▶ **Task**
In the records below, the lines from the one with "- sqlite 3.43.2" through the last are to be printed exactly, and nothing else.

▶ **Data for processing**
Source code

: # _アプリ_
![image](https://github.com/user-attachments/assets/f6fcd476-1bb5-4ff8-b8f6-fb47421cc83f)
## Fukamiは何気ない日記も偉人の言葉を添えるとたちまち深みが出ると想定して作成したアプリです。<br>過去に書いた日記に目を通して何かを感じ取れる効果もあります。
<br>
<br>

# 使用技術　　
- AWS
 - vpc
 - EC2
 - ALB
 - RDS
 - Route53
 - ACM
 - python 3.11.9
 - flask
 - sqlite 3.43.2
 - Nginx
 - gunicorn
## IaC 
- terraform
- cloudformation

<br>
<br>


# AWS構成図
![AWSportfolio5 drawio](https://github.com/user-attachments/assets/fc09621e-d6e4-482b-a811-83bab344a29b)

▶ **Solution for this exercise**
 - sqlite 3.43.2
 - Nginx
 - gunicorn
## IaC 
- terraform
- cloudformation

<br>
<br>


# AWS構成図
![AWSportfolio5 drawio](https://github.com/user-attachments/assets/fc09621e-d6e4-482b-a811-83bab344a29b)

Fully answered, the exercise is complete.